There was the rise of voices in our loggia.

“You have talked of rebellion,” Nakhtmin addressed the men who looked to my father with alarm, “and the Vizier Ay is on our side. He
wants
to fight the Hittites, he
wants
to release General Horemheb from prison, he
wants
to turn back to the great god Amun—but now is not the time for rebellion.”

A chorus of disapproval went up and dozens of shaved heads rose angrily.

“I have no desire to be Pharaoh, and my wife has no desire to be queen.”

“Then raise the Vizier Ay!” one of the men said loudly.

My father stood. “My daughter is Queen of Egypt,” he replied. “The people of Amarna support her possession of the crook and flail. And
I
support her.”

“But who supports Pharaoh?” someone shouted.

“We all must. It is through him that Egypt will be given an heir. The queen,” he announced, “is with child again.”

“We must hope it is a son,” Nakhtmin added quietly.

“Hope
has gotten us nowhere,” one of the men interjected. Two gold earrings pierced each of his ears. He stood up, and the cut of his linen was very fine. “In the Elder’s time, I was High Priest in Memphis. When the Elder embraced Osiris, I
hoped
to return to my temple. I
hoped
not to lend out my services as a scribe to put food on my table, but hope has done me little. I am lucky that I saved and was a frugal man. But not all of these men can say that.” He gestured with a bangled arm. “What Egyptian could have foreseen what would happen at the Elder’s death? A new religion, a new capital. Most men here have lost everything. And Vizier, we are not a group without means,” he warned. “We have sons in the army; we have daughters in Pharaoh’s neglected harem. We hoped your daughter would bring sense to Egypt, but we are tired of hoping. We are
tired
of waiting.” He sat down, and my father spoke directly to him.

“But wait you must,” he said simply. “To meet here is treason”—his voice grew low—“to suggest removing Pharaoh is more dangerous still. To remove a Pharaoh is to risk setting a terrible precedent. The Queen of Egypt watches over her people.”

“Yes, in
Amarna
. What about Thebes?” the former priest demanded.

“Thebes’s time will come,” my father promised.

“When?” An old woman stood up. “When I have embraced Osiris as well? By then it will be too late!” She steadied herself on her ebony cane and peered across the room. “Do you know who I am?”

My father nodded respectfully.

“I was Prince Tuthmosis’s nurse. I tended him even to his deathbed.

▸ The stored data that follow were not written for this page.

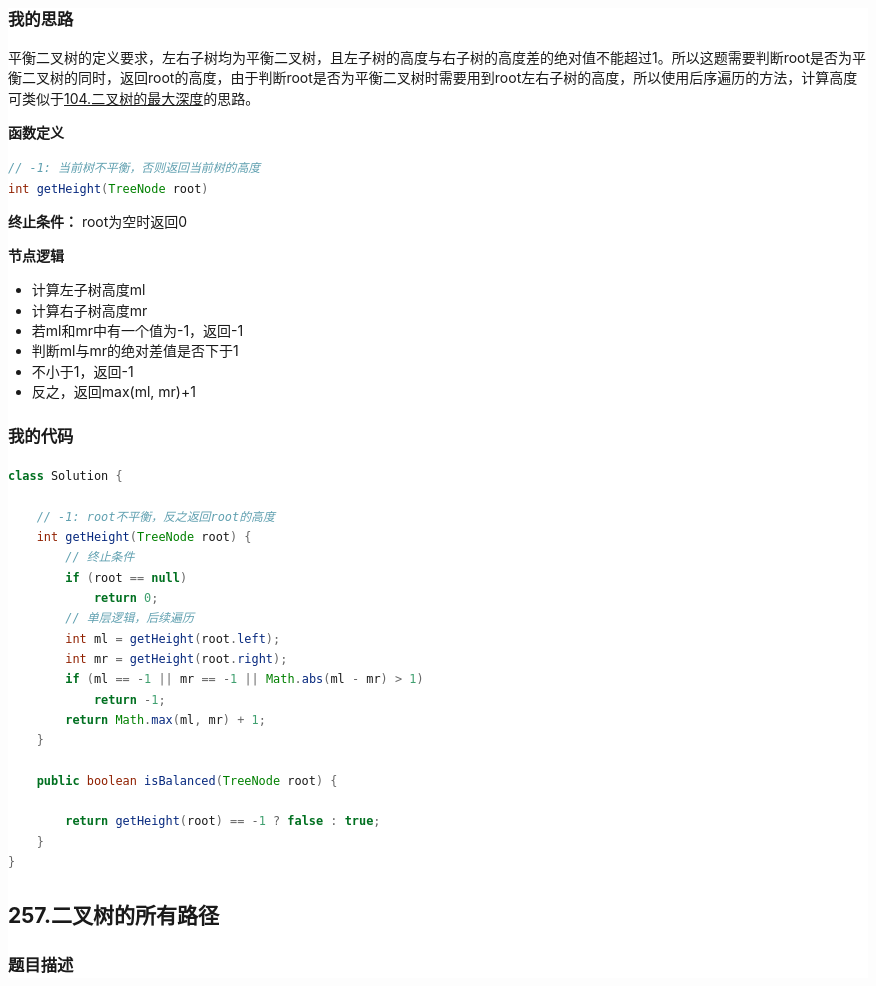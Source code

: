 ### 我的思路

平衡二叉树的定义要求，左右子树均为平衡二叉树，且左子树的高度与右子树的高度差的绝对值不能超过1。所以这题需要判断root是否为平衡二叉树的同时，返回root的高度，由于判断root是否为平衡二叉树时需要用到root左右子树的高度，所以使用后序遍历的方法，计算高度可类似于[104.二叉树的最大深度](https://leetcode.cn/problems/maximum-depth-of-binary-tree/)的思路。

**函数定义**

```java
// -1: 当前树不平衡，否则返回当前树的高度
int getHeight(TreeNode root) 
```

**终止条件：** root为空时返回0

**节点逻辑**

- 计算左子树高度ml
- 计算右子树高度mr
- 若ml和mr中有一个值为-1，返回-1
- 判断ml与mr的绝对差值是否下于1
- 不小于1，返回-1
- 反之，返回max(ml, mr)+1

### 我的代码

```java
class Solution {

    // -1: root不平衡，反之返回root的高度
    int getHeight(TreeNode root) {
        // 终止条件
        if (root == null)
            return 0;
        // 单层逻辑，后续遍历
        int ml = getHeight(root.left);
        int mr = getHeight(root.right);
        if (ml == -1 || mr == -1 || Math.abs(ml - mr) > 1)
            return -1;
        return Math.max(ml, mr) + 1;
    }

    public boolean isBalanced(TreeNode root) {

        return getHeight(root) == -1 ? false : true;
    }
}
```

## 257.二叉树的所有路径

### 题目描述
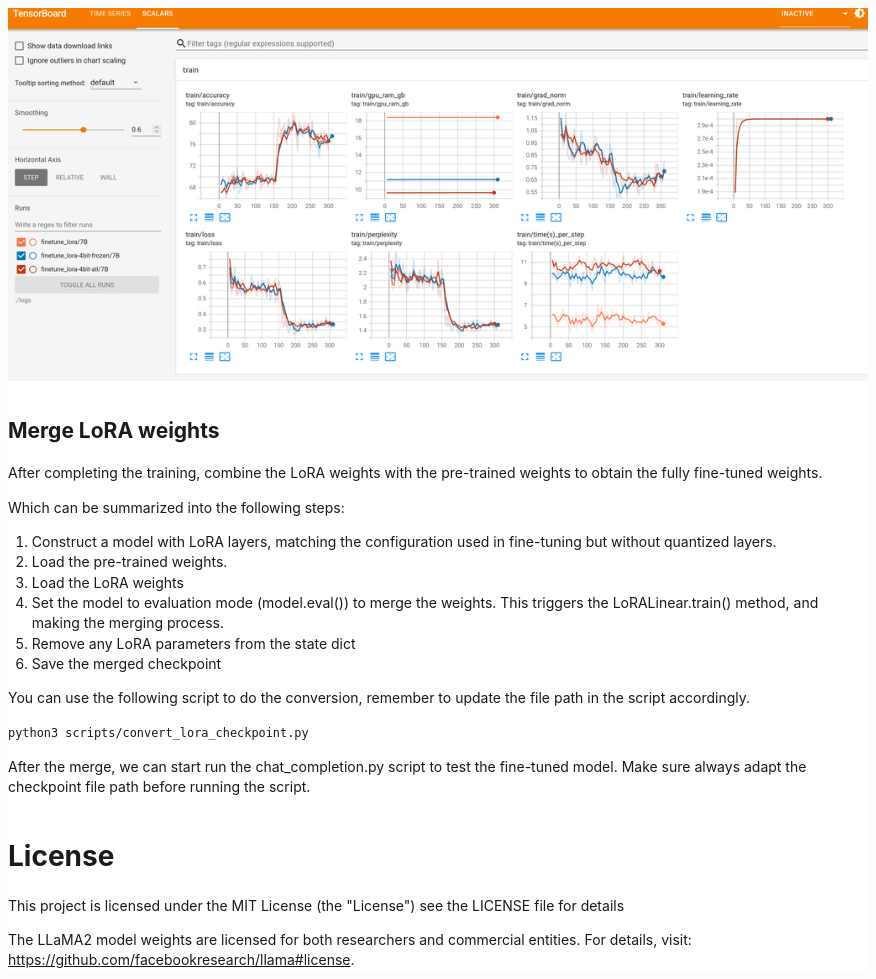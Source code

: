 ![QLoRA LLaMA 7b Tensorboard](/images/qlora_llama_7b.png)

## Merge LoRA weights

After completing the training, combine the LoRA weights with the pre-trained weights to obtain the fully fine-tuned weights.

Which can be summarized into the following steps:

1. Construct a model with LoRA layers, matching the configuration used in fine-tuning but without quantized layers.
2. Load the pre-trained weights.
3. Load the LoRA weights
4. Set the model to evaluation mode (model.eval()) to merge the weights. This triggers the LoRALinear.train() method, and making the merging process.
5. Remove any LoRA parameters from the state dict
6. Save the merged checkpoint

You can use the following script to do the conversion, remember to update the file path in the script accordingly.

```
python3 scripts/convert_lora_checkpoint.py
```

After the merge, we can start run the chat_completion.py script to test the fine-tuned model. Make sure always adapt the checkpoint file path before running the script.

# License

This project is licensed under the MIT License (the "License")
see the LICENSE file for details

The LLaMA2 model weights are licensed for both researchers and commercial entities. For details, visit: https://github.com/facebookresearch/llama#license.
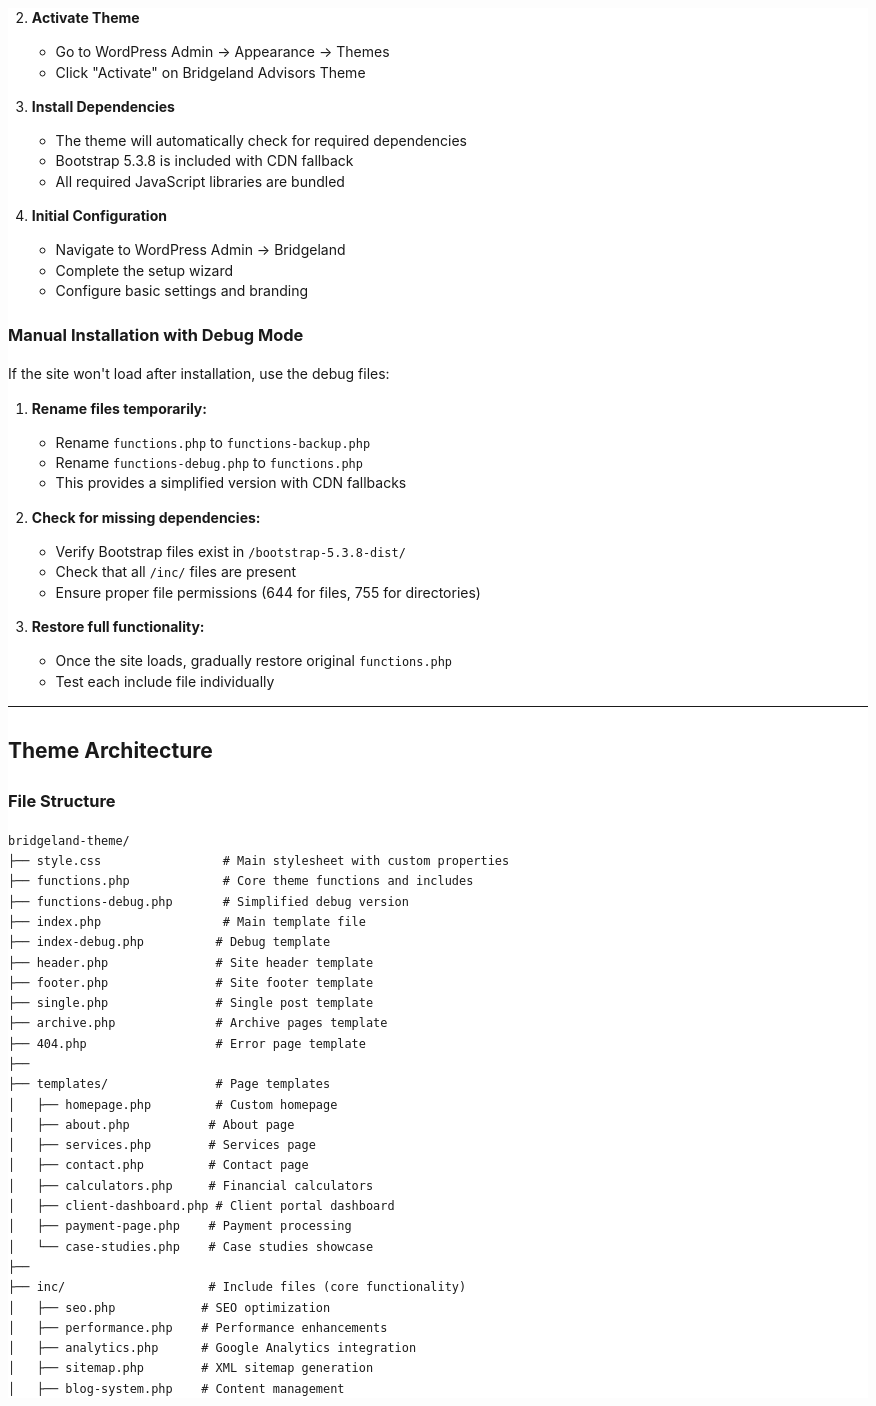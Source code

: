 2. **Activate Theme**
   - Go to WordPress Admin → Appearance → Themes
   - Click "Activate" on Bridgeland Advisors Theme

3. **Install Dependencies**
   - The theme will automatically check for required dependencies
   - Bootstrap 5.3.8 is included with CDN fallback
   - All required JavaScript libraries are bundled

4. **Initial Configuration**
   - Navigate to WordPress Admin → Bridgeland
   - Complete the setup wizard
   - Configure basic settings and branding

### Manual Installation with Debug Mode
If the site won't load after installation, use the debug files:

1. **Rename files temporarily:**
   - Rename `functions.php` to `functions-backup.php`
   - Rename `functions-debug.php` to `functions.php`
   - This provides a simplified version with CDN fallbacks

2. **Check for missing dependencies:**
   - Verify Bootstrap files exist in `/bootstrap-5.3.8-dist/`
   - Check that all `/inc/` files are present
   - Ensure proper file permissions (644 for files, 755 for directories)

3. **Restore full functionality:**
   - Once the site loads, gradually restore original `functions.php`
   - Test each include file individually

---

## Theme Architecture

### File Structure
```
bridgeland-theme/
├── style.css                 # Main stylesheet with custom properties
├── functions.php             # Core theme functions and includes
├── functions-debug.php       # Simplified debug version
├── index.php                 # Main template file
├── index-debug.php          # Debug template
├── header.php               # Site header template
├── footer.php               # Site footer template
├── single.php               # Single post template
├── archive.php              # Archive pages template
├── 404.php                  # Error page template
├──
├── templates/               # Page templates
│   ├── homepage.php         # Custom homepage
│   ├── about.php           # About page
│   ├── services.php        # Services page
│   ├── contact.php         # Contact page
│   ├── calculators.php     # Financial calculators
│   ├── client-dashboard.php # Client portal dashboard
│   ├── payment-page.php    # Payment processing
│   └── case-studies.php    # Case studies showcase
├──
├── inc/                    # Include files (core functionality)
│   ├── seo.php            # SEO optimization
│   ├── performance.php    # Performance enhancements
│   ├── analytics.php      # Google Analytics integration
│   ├── sitemap.php        # XML sitemap generation
│   ├── blog-system.php    # Content management
```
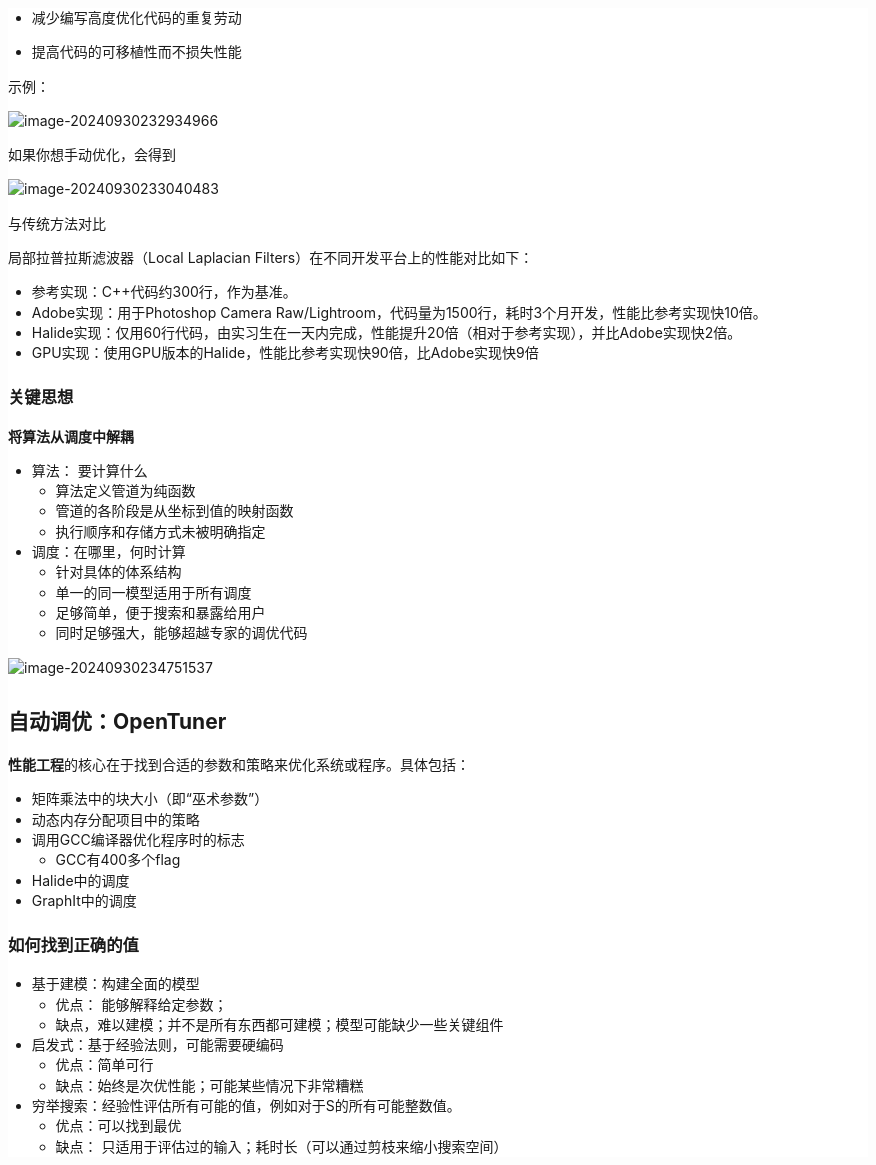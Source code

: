   - 减少编写高度优化代码的重复劳动

  - 提高代码的可移植性而不损失性能

示例：

![image-20240930232934966](http://14.103.135.111:49153/i/66fac3e3710c2.png)

如果你想手动优化，会得到

![image-20240930233040483](http://14.103.135.111:49153/i/66fac423b9ee1.png)

与传统方法对比

局部拉普拉斯滤波器（Local Laplacian Filters）在不同开发平台上的性能对比如下：

- 参考实现：C++代码约300行，作为基准。
- Adobe实现：用于Photoshop Camera Raw/Lightroom，代码量为1500行，耗时3个月开发，性能比参考实现快10倍。
- Halide实现：仅用60行代码，由实习生在一天内完成，性能提升20倍（相对于参考实现），并比Adobe实现快2倍。
- GPU实现：使用GPU版本的Halide，性能比参考实现快90倍，比Adobe实现快9倍

### 关键思想

**将算法从调度中解耦**

- 算法： 要计算什么
  - 算法定义管道为纯函数
  - 管道的各阶段是从坐标到值的映射函数
  - 执行顺序和存储方式未被明确指定
- 调度：在哪里，何时计算
  - 针对具体的体系结构
  - 单一的同一模型适用于所有调度
  - 足够简单，便于搜索和暴露给用户
  - 同时足够强大，能够超越专家的调优代码

![image-20240930234751537](http://14.103.135.111:49153/i/66fac82bed252.png)

## 自动调优：OpenTuner

**性能工程**的核心在于找到合适的参数和策略来优化系统或程序。具体包括：

- 矩阵乘法中的块大小（即“巫术参数”）
- 动态内存分配项目中的策略
- 调用GCC编译器优化程序时的标志
  - GCC有400多个flag
- Halide中的调度
- GraphIt中的调度

### 如何找到正确的值

- 基于建模：构建全面的模型
  - 优点： 能够解释给定参数；
  - 缺点，难以建模；并不是所有东西都可建模；模型可能缺少一些关键组件
- 启发式：基于经验法则，可能需要硬编码
  - 优点：简单可行
  - 缺点：始终是次优性能；可能某些情况下非常糟糕
- 穷举搜索：经验性评估所有可能的值，例如对于S的所有可能整数值。
  - 优点：可以找到最优
  - 缺点： 只适用于评估过的输入；耗时长（可以通过剪枝来缩小搜索空间）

And there is no one here who doesn’t know the story of what I saw that night.” There was an uneasy shuffling in the loggia. “A prince surrounded by tangled sheets,” she went on, “a pillow cut with teeth marks!” I shot a terrified look at my father, who allowed the old woman to continue with her fratricidal tale. “Akhenaten cast me out of Malkata Palace as soon as his brother was buried. He might have killed me, too, but he thought I was old and useless. And now what family will hire me,” she cried, “the nurse of a dead prince?”

She sat down, and a shocked silence filled the loggia. I held my breath. The old woman had just accused Pharaoh of murder.

“All of us have deeds that will weigh heavy with Osiris, some heavier than others,” Nakhtmin replied. “We have all been wronged. We have all struggled since the Elder’s death, and we have all been called here to be reminded that destinies are decided by the gods, not former Amun priests. We must wait for a prince to be born to the queen, and Vizier Ay will train him to be a soldier worthy of Egypt.”